Enrolment will be limited to 25 participants. Sociologists will have first choice but PhD candidates in related disciplines (political science, anthropology, gender studies, organisational studies etc.) are welcome provided there are enough spaces left on the course.
Participants who would like to present their own research project, or discuss specific problems encountered in their research, are invited to do so in English during the Friday afternoon session; in English OR French during the Saturday afternoon session. Those persons interested in doing so are requested to email a short outline of what they would like to discuss (max. 400 words) to [email protected] by 11 February 2011. Presentations of research at any stage of advancement are welcome – ranging from almost-final dissertation drafts to preliminary research intentions. Participants will be expected to prepare for this workshop by reading one/two texts for each of the two workshop days. The texts will be circulated by 15 February.

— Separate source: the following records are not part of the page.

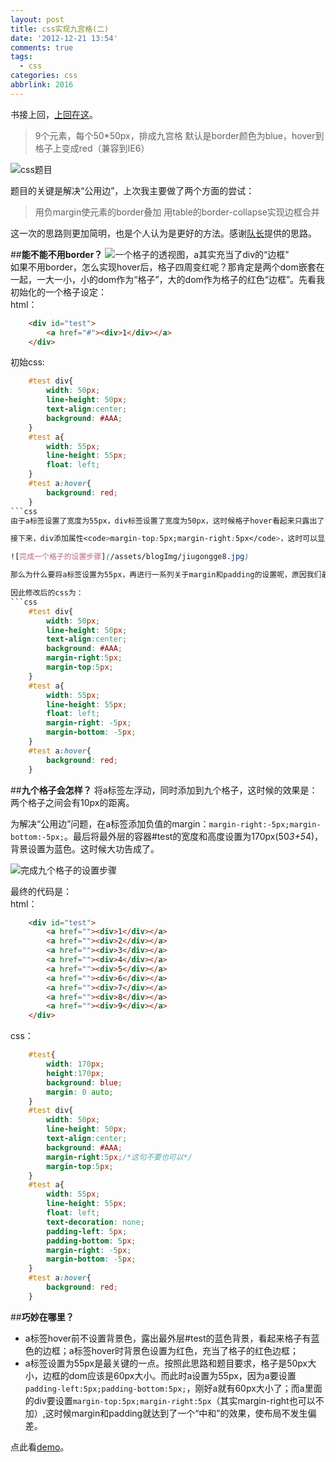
 ```yaml
---
layout: post
title: css实现九宫格(二)
date: '2012-12-21 13:54'
comments: true
tags:
  - css
categories: css
abbrlink: 2016
---
```


书接上回，[上回在这](http://litten.github.com/2012/12/14/css-jiugongge/)。

> 9个元素，每个50*50px，排成九宫格
> 默认是border颜色为blue，hover到格子上变成red（兼容到IE6）

![css题目](/assets/blogImg/jiugongge1.jpg)     

题目的关键是解决“公用边”，上次我主要做了两个方面的尝试：
> 用负margin使元素的border叠加
> 用table的border-collapse实现边框合并

这一次的思路则更加简明，也是个人认为是更好的方法。感谢[队长](http://weibo.com/u/1666828424)提供的思路。

<!-- more -->
##**能不能不用border？**
![一个格子的透视图，a其实充当了div的“边框”](/assets/blogImg/jiugongge10.jpg)      
如果不用border，怎么实现hover后，格子四周变红呢？那肯定是两个dom嵌套在一起，一大一小，小的dom作为“格子”，大的dom作为格子的红色“边框”。先看我初始化的一个格子设定：         
html：     
```html
	<div id="test">
		<a href="#"><div>1</div></a>
	</div>
```
初始css:
```css
	#test div{
		width: 50px;
		line-height: 50px;
		text-align:center;
		background: #AAA;
	}
	#test a{
		width: 55px;
		line-height: 55px;
		float: left;
	}
	#test a:hover{
		background: red;
	}
```css
由于a标签设置了宽度为55px，div标签设置了宽度为50px，这时候格子hover看起来只露出了**右边**的5px红色部分。          

接下来，div添加属性<code>margin-top:5px;margin-right:5px</code>，这时可以显示**上部**的5px边框。再接着，在div的容器，也就是a标签设置<code>padding-left:5px;padding-bottom:5px;</code>，使格子**左边框**和**下边框**都显示出来。

![完成一个格子的设置步骤](/assets/blogImg/jiugongge8.jpg)      

那么为什么要将a标签设置为55px，再进行一系列关于margin和padding的设置呢，原因我们最后再说。

因此修改后的css为：
```css
	#test div{
		width: 50px;
		line-height: 50px;
		text-align:center;
		background: #AAA;
		margin-right:5px;
		margin-top:5px;
	}
	#test a{
		width: 55px;
		line-height: 55px;
		float: left;
		margin-right: -5px;
		margin-bottom: -5px;
	}
	#test a:hover{
		background: red;
	}
```
##**九个格子会怎样？**
将a标签左浮动，同时添加到九个格子，这时候的效果是：两个格子之间会有10px的距离。

为解决“公用边”问题，在a标签添加负值的margin：<code>margin-right:-5px;margin-bottom:-5px;</code>。最后将最外层的容器#test的宽度和高度设置为170px(50*3+5*4)，背景设置为蓝色。这时候大功告成了。

![完成九个格子的设置步骤](/assets/blogImg/jiugongge9.jpg)      

最终的代码是：       
html：      
```html     
	<div id="test">
		<a href=""><div>1</div></a>
		<a href=""><div>2</div></a>
		<a href=""><div>3</div></a>
		<a href=""><div>4</div></a>
		<a href=""><div>5</div></a>
		<a href=""><div>6</div></a>
		<a href=""><div>7</div></a>
		<a href=""><div>8</div></a>
		<a href=""><div>9</div></a>
	</div>
```
css：   
```css          
	#test{
		width: 170px;
		height:170px;
		background: blue;
		margin: 0 auto;
	}
	#test div{
		width: 50px;
		line-height: 50px;
		text-align:center;
		background: #AAA;
		margin-right:5px;/*这句不要也可以*/
		margin-top:5px;
	}
	#test a{
		width: 55px;
		line-height: 55px;
		float: left;
		text-decoration: none;
		padding-left: 5px;
		padding-bottom: 5px;
		margin-right: -5px;
		margin-bottom: -5px;
	}
	#test a:hover{
		background: red;
	}
```
##**巧妙在哪里？**
+ a标签hover前不设置背景色，露出最外层#test的蓝色背景，看起来格子有蓝色的边框；a标签hover时背景色设置为红色，充当了格子的红色边框；       
+ a标签设置为55px是最关键的一点。按照此思路和题目要求，格子是50px大小，边框的dom应该是60px大小。而此时a设置为55px，因为a要设置<code>padding-left:5px;padding-bottom:5px;</code>，刚好a就有60px大小了；而a里面的div要设置<code>margin-top:5px;margin-right:5px</code>（其实margin-right也可以不加）,这时候margin和padding就达到了一个“中和”的效果，使布局不发生偏差。

点此看[demo](/assets/demo/jiugongge_demo2.html)。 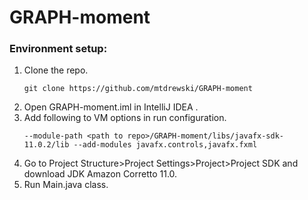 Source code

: # GRAPH-moment

### Environment setup:
1. Clone the repo.
    ```
    git clone https://github.com/mtdrewski/GRAPH-moment
    ```
2. Open GRAPH-moment.iml in IntelliJ IDEA .
3. Add following to VM options in run configuration.
    ```
    --module-path <path to repo>/GRAPH-moment/libs/javafx-sdk-11.0.2/lib --add-modules javafx.controls,javafx.fxml
    ```
4. Go to Project Structure>Project Settings>Project>Project SDK and download JDK Amazon Corretto 11.0.
5. Run Main.java class. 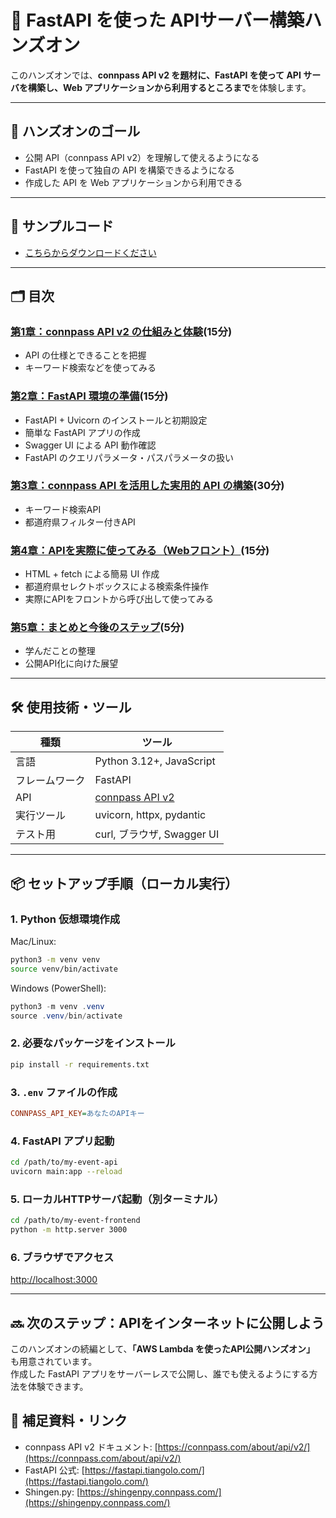 # 🚀 FastAPI を使った APIサーバー構築ハンズオン

このハンズオンでは、**connpass API v2 を題材に、FastAPI を使って API サーバを構築し、Web アプリケーションから利用するところまで**を体験します。

---

## 🎯 ハンズオンのゴール

- 公開 API（connpass API v2）を理解して使えるようになる
- FastAPI を使って独自の API を構築できるようになる
- 作成した API を Web アプリケーションから利用できる

---

## 🚀 サンプルコード

- [こちらからダウンロードください](https://github.com/shingen-py/doc_20250726/tree/main/01_fastapi-handson/sample_apps)

---


## 🗂 目次

### [第1章：connpass API v2 の仕組みと体験](docs/1_try-connpass-api.md)(15分)
- API の仕様とできることを把握
- キーワード検索などを使ってみる

### [第2章：FastAPI 環境の準備](docs/2_setup-fastapi.md)(15分)
- FastAPI + Uvicorn のインストールと初期設定
- 簡単な FastAPI アプリの作成
- Swagger UI による API 動作確認
- FastAPI のクエリパラメータ・パスパラメータの扱い

### [第3章：connpass API を活用した実用的 API の構築](docs/3_build-api.md)(30分)
- キーワード検索API
- 都道府県フィルター付きAPI

### [第4章：APIを実際に使ってみる（Webフロント）](docs/4_use-api.md)(15分)
- HTML + fetch による簡易 UI 作成
- 都道府県セレクトボックスによる検索条件操作
- 実際にAPIをフロントから呼び出して使ってみる

### [第5章：まとめと今後のステップ](docs/5_summary.md)(5分)
- 学んだことの整理
- 公開API化に向けた展望

---

## 🛠 使用技術・ツール

| 種類 | ツール |
|------|--------|
| 言語 | Python 3.12+, JavaScript |
| フレームワーク | FastAPI |
| API | [connpass API v2](https://connpass.com/about/api/v2/) |
| 実行ツール | uvicorn, httpx, pydantic |
| テスト用 | curl, ブラウザ, Swagger UI |

---

## 📦 セットアップ手順（ローカル実行）

### 1. Python 仮想環境作成

Mac/Linux:
```bash
python3 -m venv venv
source venv/bin/activate
```

Windows (PowerShell):
```powershell
python3 -m venv .venv
source .venv/bin/activate
```

### 2. 必要なパッケージをインストール
```bash
pip install -r requirements.txt
```

### 3. `.env` ファイルの作成

```ini
CONNPASS_API_KEY=あなたのAPIキー
```

### 4. FastAPI アプリ起動

```bash
cd /path/to/my-event-api
uvicorn main:app --reload
```

### 5. ローカルHTTPサーバ起動（別ターミナル）

```bash
cd /path/to/my-event-frontend
python -m http.server 3000
```

### 6. ブラウザでアクセス

[http://localhost:3000](http://localhost:3000)

---

## 🔜 次のステップ：APIをインターネットに公開しよう

このハンズオンの続編として、**「AWS Lambda を使ったAPI公開ハンズオン」** も用意されています。  
作成した FastAPI アプリをサーバーレスで公開し、誰でも使えるようにする方法を体験できます。

## 📎 補足資料・リンク

* connpass API v2 ドキュメント: [https://connpass.com/about/api/v2/](https://connpass.com/about/api/v2/)
* FastAPI 公式: [https://fastapi.tiangolo.com/](https://fastapi.tiangolo.com/)
* Shingen.py: [https://shingenpy.connpass.com/](https://shingenpy.connpass.com/)

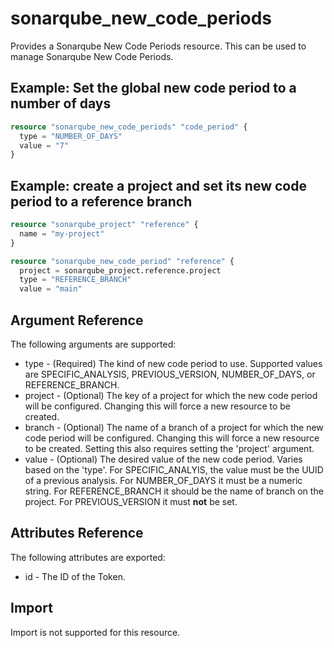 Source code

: # sonarqube_new_code_periods

Provides a Sonarqube New Code Periods resource. This can be used to manage Sonarqube New Code Periods.

## Example: Set the global new code period to a number of days

```terraform
resource "sonarqube_new_code_periods" "code_period" {
  type = "NUMBER_OF_DAYS"
  value = "7"
}
```

## Example: create a project and set its new code period to a reference branch

```terraform
resource "sonarqube_project" "reference" {
  name = "my-project"
}

resource "sonarqube_new_code_period" "reference" {
  project = sonarqube_project.reference.project
  type = "REFERENCE_BRANCH"
  value = "main"
```

## Argument Reference

The following arguments are supported:

- type - (Required) The kind of new code period to use. Supported values are SPECIFIC_ANALYSIS, PREVIOUS_VERSION, NUMBER_OF_DAYS, or REFERENCE_BRANCH.
- project - (Optional) The key of a project for which the new code period will be configured. Changing this will force a new resource to be created.
- branch - (Optional) The name of a branch of a project for which the new code period will be configured. Changing this will force a new resource to be created. Setting this also requires setting the 'project' argument.
- value - (Optional) The desired value of the new code period. Varies based on the 'type'. For SPECIFIC_ANALYIS, the value must be the UUID of a previous analysis. For NUMBER_OF_DAYS it must be a numeric string. For REFERENCE_BRANCH it should be the name of branch on the project. For PREVIOUS_VERSION it must **not** be set.

## Attributes Reference

The following attributes are exported:

- id - The ID of the Token.

## Import

Import is not supported for this resource.

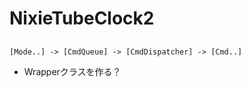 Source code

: # NixieTubeClock2

## 

```
[Mode..] -> [CmdQueue] -> [CmdDispatcher] -> [Cmd..]
```

* Wrapperクラスを作る？
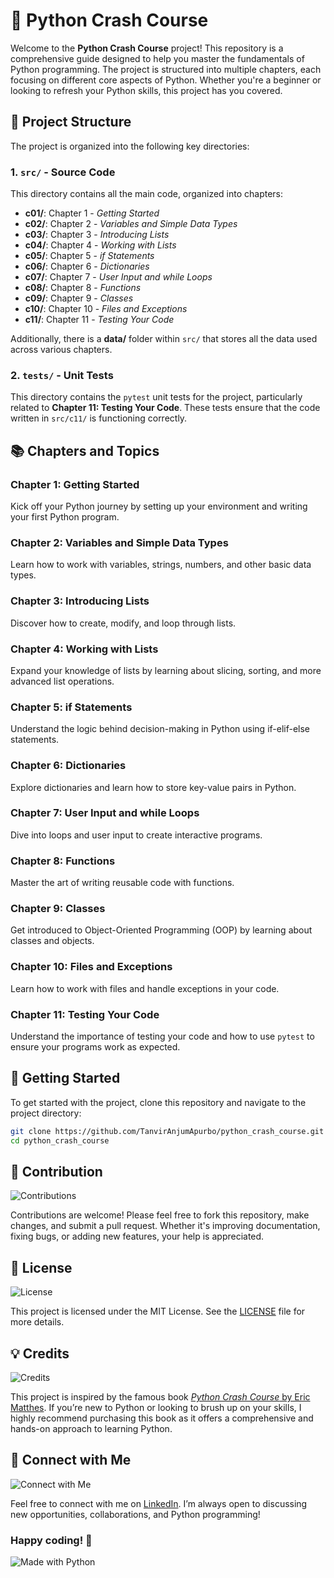 # 🐍 Python Crash Course

Welcome to the **Python Crash Course** project! This repository is a comprehensive guide designed to help you master the fundamentals of Python programming. The project is structured into multiple chapters, each focusing on different core aspects of Python. Whether you're a beginner or looking to refresh your Python skills, this project has you covered.

## 📂 Project Structure

The project is organized into the following key directories:

### 1. `src/` - Source Code

This directory contains all the main code, organized into chapters:

- **c01/**: Chapter 1 - _Getting Started_
- **c02/**: Chapter 2 - _Variables and Simple Data Types_
- **c03/**: Chapter 3 - _Introducing Lists_
- **c04/**: Chapter 4 - _Working with Lists_
- **c05/**: Chapter 5 - _if Statements_
- **c06/**: Chapter 6 - _Dictionaries_
- **c07/**: Chapter 7 - _User Input and while Loops_
- **c08/**: Chapter 8 - _Functions_
- **c09/**: Chapter 9 - _Classes_
- **c10/**: Chapter 10 - _Files and Exceptions_
- **c11/**: Chapter 11 - _Testing Your Code_

Additionally, there is a **data/** folder within `src/` that stores all the data used across various chapters.

### 2. `tests/` - Unit Tests

This directory contains the `pytest` unit tests for the project, particularly related to **Chapter 11: Testing Your Code**. These tests ensure that the code written in `src/c11/` is functioning correctly.

## 📚 Chapters and Topics

### Chapter 1: Getting Started

Kick off your Python journey by setting up your environment and writing your first Python program.

### Chapter 2: Variables and Simple Data Types

Learn how to work with variables, strings, numbers, and other basic data types.

### Chapter 3: Introducing Lists

Discover how to create, modify, and loop through lists.

### Chapter 4: Working with Lists

Expand your knowledge of lists by learning about slicing, sorting, and more advanced list operations.

### Chapter 5: if Statements

Understand the logic behind decision-making in Python using if-elif-else statements.

### Chapter 6: Dictionaries

Explore dictionaries and learn how to store key-value pairs in Python.

### Chapter 7: User Input and while Loops

Dive into loops and user input to create interactive programs.

### Chapter 8: Functions

Master the art of writing reusable code with functions.

### Chapter 9: Classes

Get introduced to Object-Oriented Programming (OOP) by learning about classes and objects.

### Chapter 10: Files and Exceptions

Learn how to work with files and handle exceptions in your code.

### Chapter 11: Testing Your Code

Understand the importance of testing your code and how to use `pytest` to ensure your programs work as expected.

## 🚀 Getting Started

To get started with the project, clone this repository and navigate to the project directory:

```bash
git clone https://github.com/TanvirAnjumApurbo/python_crash_course.git
cd python_crash_course
```

## 🤝 Contribution

![Contributions](https://img.shields.io/badge/contributions-Welcome-brightgreen.svg)

Contributions are welcome! Please feel free to fork this repository, make changes, and submit a pull request. Whether it's improving documentation, fixing bugs, or adding new features, your help is appreciated.

## 📄 License

![License](https://img.shields.io/badge/license-MIT-green.svg)

This project is licensed under the MIT License. See the [LICENSE](./LICENSE) file for more details.

## 💡 Credits

![Credits](https://img.shields.io/badge/credits-Thanks%20to%20Eric%20Matthes-blue)

This project is inspired by the famous book [_Python Crash Course_ by Eric Matthes](https://nostarch.com/python-crash-course-3rd-edition). If you’re new to Python or looking to brush up on your skills, I highly recommend purchasing this book as it offers a comprehensive and hands-on approach to learning Python.

## 🔗 Connect with Me

![Connect with Me](https://img.shields.io/badge/connect-with%20Tanvir-%23007bff)

Feel free to connect with me on [LinkedIn](https://www.linkedin.com/in/tanvir-anjum-apurbo-2a8b1620b/). I’m always open to discussing new opportunities, collaborations, and Python programming!

### Happy coding! 🚀

![Made with Python](https://img.shields.io/badge/Made%20with-Python-yellow.svg)
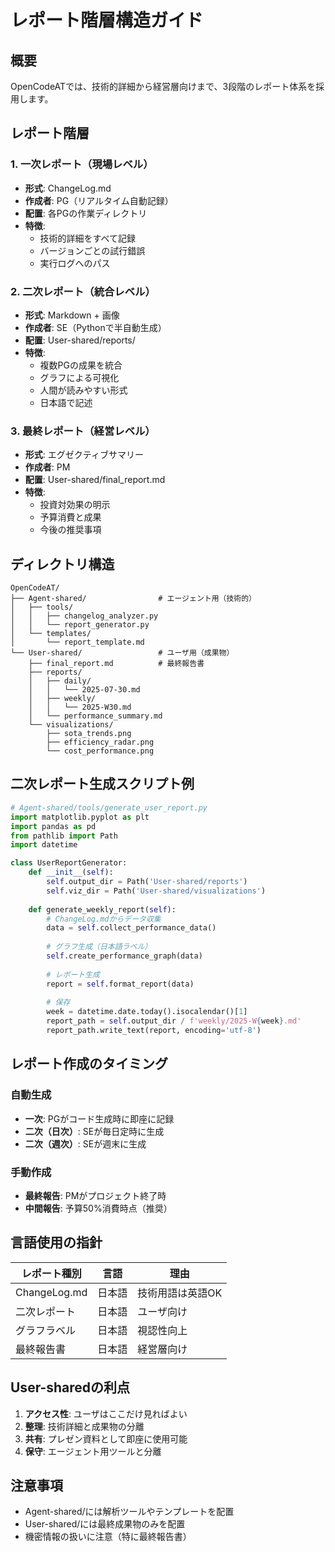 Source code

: # レポート階層構造ガイド

## 概要
OpenCodeATでは、技術的詳細から経営層向けまで、3段階のレポート体系を採用します。

## レポート階層

### 1. 一次レポート（現場レベル）
- **形式**: ChangeLog.md
- **作成者**: PG（リアルタイム自動記録）
- **配置**: 各PGの作業ディレクトリ
- **特徴**: 
  - 技術的詳細をすべて記録
  - バージョンごとの試行錯誤
  - 実行ログへのパス

### 2. 二次レポート（統合レベル）
- **形式**: Markdown + 画像
- **作成者**: SE（Pythonで半自動生成）
- **配置**: User-shared/reports/
- **特徴**:
  - 複数PGの成果を統合
  - グラフによる可視化
  - 人間が読みやすい形式
  - 日本語で記述

### 3. 最終レポート（経営レベル）
- **形式**: エグゼクティブサマリー
- **作成者**: PM
- **配置**: User-shared/final_report.md
- **特徴**:
  - 投資対効果の明示
  - 予算消費と成果
  - 今後の推奨事項

## ディレクトリ構造

```
OpenCodeAT/
├── Agent-shared/                # エージェント用（技術的）
│   ├── tools/
│   │   ├── changelog_analyzer.py
│   │   └── report_generator.py
│   └── templates/
│       └── report_template.md
└── User-shared/                 # ユーザ用（成果物）
    ├── final_report.md          # 最終報告書
    ├── reports/
    │   ├── daily/
    │   │   └── 2025-07-30.md
    │   ├── weekly/
    │   │   └── 2025-W30.md
    │   └── performance_summary.md
    └── visualizations/
        ├── sota_trends.png
        ├── efficiency_radar.png
        └── cost_performance.png
```

## 二次レポート生成スクリプト例

```python
# Agent-shared/tools/generate_user_report.py
import matplotlib.pyplot as plt
import pandas as pd
from pathlib import Path
import datetime

class UserReportGenerator:
    def __init__(self):
        self.output_dir = Path('User-shared/reports')
        self.viz_dir = Path('User-shared/visualizations')
        
    def generate_weekly_report(self):
        # ChangeLog.mdからデータ収集
        data = self.collect_performance_data()
        
        # グラフ生成（日本語ラベル）
        self.create_performance_graph(data)
        
        # レポート生成
        report = self.format_report(data)
        
        # 保存
        week = datetime.date.today().isocalendar()[1]
        report_path = self.output_dir / f'weekly/2025-W{week}.md'
        report_path.write_text(report, encoding='utf-8')
```

## レポート作成のタイミング

### 自動生成
- **一次**: PGがコード生成時に即座に記録
- **二次（日次）**: SEが毎日定時に生成
- **二次（週次）**: SEが週末に生成

### 手動作成
- **最終報告**: PMがプロジェクト終了時
- **中間報告**: 予算50%消費時点（推奨）

## 言語使用の指針

| レポート種別 | 言語 | 理由 |
|------------|------|------|
| ChangeLog.md | 日本語 | 技術用語は英語OK |
| 二次レポート | 日本語 | ユーザ向け |
| グラフラベル | 日本語 | 視認性向上 |
| 最終報告書 | 日本語 | 経営層向け |

## User-sharedの利点

1. **アクセス性**: ユーザはここだけ見ればよい
2. **整理**: 技術詳細と成果物の分離
3. **共有**: プレゼン資料として即座に使用可能
4. **保守**: エージェント用ツールと分離

## 注意事項

- Agent-shared/には解析ツールやテンプレートを配置
- User-shared/には最終成果物のみを配置
- 機密情報の扱いに注意（特に最終報告書） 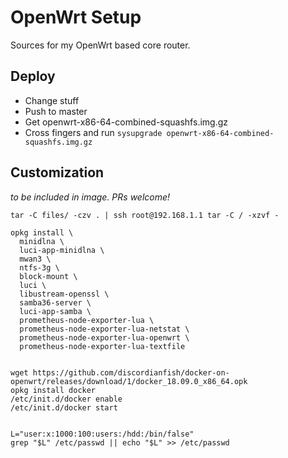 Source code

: # OpenWrt Setup
Sources for my OpenWrt based core router.


## Deploy
- Change stuff
- Push to master
- Get openwrt-x86-64-combined-squashfs.img.gz
- Cross fingers and run `sysupgrade openwrt-x86-64-combined-squashfs.img.gz`

## Customization
*to be included in image. PRs welcome!*

```
tar -C files/ -czv . | ssh root@192.168.1.1 tar -C / -xzvf -
```

```
opkg install \
  minidlna \
  luci-app-minidlna \
  mwan3 \
  ntfs-3g \
  block-mount \
  luci \
  libustream-openssl \
  samba36-server \
  luci-app-samba \
  prometheus-node-exporter-lua \
  prometheus-node-exporter-lua-netstat \
  prometheus-node-exporter-lua-openwrt \
  prometheus-node-exporter-lua-textfile


wget https://github.com/discordianfish/docker-on-openwrt/releases/download/1/docker_18.09.0_x86_64.opk
opkg install docker
/etc/init.d/docker enable
/etc/init.d/docker start


L="user:x:1000:100:users:/hdd:/bin/false"
grep "$L" /etc/passwd || echo "$L" >> /etc/passwd
```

Program (sous réserve de modifications)
Friday 25 March (Prof. Dvora Yanow)
|9h30-10h00||Introduction and presentation of instructors and participants|
Profs Véronique Mottier & Dvora Yanow
|10h00-12h15 (coffee break 15 min)||Interpretive methodologies in field research: research designs|
Prof. D. Yanow
|14h00-15h30||Interpretive methodologies in field research: generating data|
Prof. D. Yanow
|15h30-16h00||Coffee break 30 mins|
|16h00-17h30||Discussion of participants’ research & question session|
Prof. D. Yanow
Saturday 26 March (Prof. V. Mottier)
|9h30-12h15 (coffee break 15 min)||Discourse/narrative analysis: research design & quality concerns |
Prof. V. Mottier
|14h00-16h00||Discussion of participants’ research & question session|
Prof. V. Mottier
Prof. Dvora Yanow, University of Amsterdam
Dvora Yanow is an expert on interpretive ethnography in organisational settings. Her research has been shaped by an overall interest in the communication of meaning in organizational and policy settings. She is the author of How does a policy mean? Interpreting policy and organizational actions (Georgetown University Press, 1996); Conducting interpretive policy analysis (Sage, 2000); and Constructing "race” and “ethnicity" in America: Category-making in public policy and administration (M E Sharpe, 2003, winner of the 2004 ASPA and 2007 Herbert A. Simon-APSA book awards) and co-editor of Knowing in organizations: A practice-based approach (M E Sharpe, 2003), Interpretation and method: Empirical research methods and the interpretive turn (M E Sharpe, 2006), Organizational ethnography: Studying the complexities of everyday life (Sage, 2009), and the forthcoming Organisational spaces: Rematerializing the workaday world (Edward Elgar, 2010), as well as the new Routledge Book Series on Interpretive Methods. Current projects include comparative immigrant policy, Dutch race-ethnic category-making, reflective practice, policy frames and framing, organizational and science museums in relation to state identity formation, emics/etics, and US Institutional Review Board policies and practices.
Prof. Véronique Mottier, UNIL & Jesus College, Cambridge
Véronique Mottier is an expert in discourse/narrative theory and analysis which she has taught at the universities of Cambridge, Geneva, and Lausanne; additionally, she has also taught one/two-week interpretive methods courses at the Essex Summer School in Social Science Data Analysis and Collection (1999-2006), the European University Institute in Florence, the Universities of Lisbonne, Pretoria, and Johannesburg. Her substantive research and teaching interests are in the areas of historical and political sociology; gender, sexuality and ‘race’; and welfare states and social exclusion. Her books include Sexuality (Sterling, 2010); Sexuality: A Very Short Introduction (OUP, 2008), and the co-edited volumes Pflege, Stigmatisierung und Eugenik (Seismo, 2007), Genre et politique (Gallimard, 2000), and Politics of Sexuality: Identity, Gender, Citizenship (Routledge, 1998).